Okay I got the piston that was locked up repaired it was busted. I replaced it with a new one and thats all good now. Now I have another problem, when I pull the starter rope it pulls freely but does not turn the motor. If I take the front cover off the motor and turn the clutch and tighten it will work again. The problem is this only works for maybe 5-6 pulls. How do I adjust or set this clutch can anyone help?

Viper


----------



## hankster (Jan 1, 1998)

What type and model is the cultivator?


----------



## Viper32 (Sep 18, 2005)

http://www.yardmachines.com/servlet/BrandProductDetail?ID=1195&CAT=15&SUB=109

This is the one................


Viper


----------



## hankster (Jan 1, 1998)

Ah yes.... the now infamous MTD loose clutch problem  First, most likely you have sheared the key on the flywheel. You can either replace it or hopefully tighten down the clutch while holding the flywheel in the proper position... not real easy to do but it can be done.

The only way we have found to tighten the clutch enough is by using a "homemade" clutch tool and a small butterfly impact wrench. All other methods we have tried have resulted in the product returning a couple weeks later with the same problem.


----------



## Viper32 (Sep 18, 2005)

hankster said:


> Ah yes.... the now infamous MTD loose clutch problem  First, most likely you have sheared the key on the flywheel. You can either replace it or hopefully tighten down the clutch while holding the flywheel in the proper position... not real easy to do but it can be done.
> 
> The only way we have found to tighten the clutch enough is by using a "homemade" clutch tool and a small butterfly impact wrench. All other methods we have tried have resulted in the product returning a couple weeks later with the same problem.

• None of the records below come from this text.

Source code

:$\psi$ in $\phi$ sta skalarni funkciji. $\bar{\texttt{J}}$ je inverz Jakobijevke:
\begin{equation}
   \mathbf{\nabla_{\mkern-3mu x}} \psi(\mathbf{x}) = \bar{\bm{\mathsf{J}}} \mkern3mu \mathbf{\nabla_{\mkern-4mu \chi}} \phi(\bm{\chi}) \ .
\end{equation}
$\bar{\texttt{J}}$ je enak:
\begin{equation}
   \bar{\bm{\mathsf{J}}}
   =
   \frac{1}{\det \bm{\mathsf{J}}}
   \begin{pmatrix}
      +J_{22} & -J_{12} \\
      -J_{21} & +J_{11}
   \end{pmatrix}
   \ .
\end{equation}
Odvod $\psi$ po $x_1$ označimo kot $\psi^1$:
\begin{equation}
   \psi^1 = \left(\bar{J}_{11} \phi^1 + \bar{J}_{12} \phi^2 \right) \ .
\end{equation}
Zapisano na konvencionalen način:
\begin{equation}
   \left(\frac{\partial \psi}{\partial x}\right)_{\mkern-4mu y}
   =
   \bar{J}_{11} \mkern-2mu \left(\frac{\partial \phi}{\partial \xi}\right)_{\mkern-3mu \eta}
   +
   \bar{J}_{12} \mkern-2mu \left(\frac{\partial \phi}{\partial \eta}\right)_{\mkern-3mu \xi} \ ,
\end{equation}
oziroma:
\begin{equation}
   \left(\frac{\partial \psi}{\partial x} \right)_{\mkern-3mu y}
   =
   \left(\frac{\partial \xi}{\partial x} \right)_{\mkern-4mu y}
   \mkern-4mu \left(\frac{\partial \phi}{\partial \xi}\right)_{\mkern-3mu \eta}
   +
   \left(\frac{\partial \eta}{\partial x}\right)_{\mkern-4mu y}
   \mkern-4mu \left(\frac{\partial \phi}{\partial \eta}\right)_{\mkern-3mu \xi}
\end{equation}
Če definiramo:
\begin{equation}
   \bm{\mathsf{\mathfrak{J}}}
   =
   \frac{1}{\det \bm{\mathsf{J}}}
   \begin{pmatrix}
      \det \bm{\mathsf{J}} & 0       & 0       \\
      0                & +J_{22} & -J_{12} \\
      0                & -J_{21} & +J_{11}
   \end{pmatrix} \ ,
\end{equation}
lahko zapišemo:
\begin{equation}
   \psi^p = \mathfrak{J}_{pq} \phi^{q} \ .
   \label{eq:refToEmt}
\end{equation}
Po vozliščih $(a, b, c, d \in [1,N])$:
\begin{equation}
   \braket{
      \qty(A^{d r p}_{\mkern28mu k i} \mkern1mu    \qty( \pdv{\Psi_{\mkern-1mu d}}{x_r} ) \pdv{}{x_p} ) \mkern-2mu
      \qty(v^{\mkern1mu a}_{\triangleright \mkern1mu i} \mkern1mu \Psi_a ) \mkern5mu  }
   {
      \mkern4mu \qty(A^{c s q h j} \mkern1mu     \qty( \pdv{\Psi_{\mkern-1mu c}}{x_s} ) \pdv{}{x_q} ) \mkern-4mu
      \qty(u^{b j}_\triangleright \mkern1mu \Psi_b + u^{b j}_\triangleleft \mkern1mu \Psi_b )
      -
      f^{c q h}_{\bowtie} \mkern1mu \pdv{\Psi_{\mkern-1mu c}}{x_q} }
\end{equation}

Thanks for the advice, I think if I am understanding you right the clutch is what holds the flywheel down as they are no nut on the shaft as they are on my weedeater that does not have a clutch is this correct? Also one last thing, I tried to pull the flywheel off so I could inspect but was afraid to pull to hard, is it okay to pry on it some etc.?

Viper


----------



## hankster (Jan 1, 1998)

Yes, you are correct, it is held on by the clutch. You can just hold the flywheel in your hand.... engine down... and rap lightly on the end of the crankshaft to release the clutch. Just be careful as you can mushroom the end of the crackshaft and then the clutchbell will not rotate properly. if this happens, just use a file to take off any burrs from the end of the crankshaft.


----------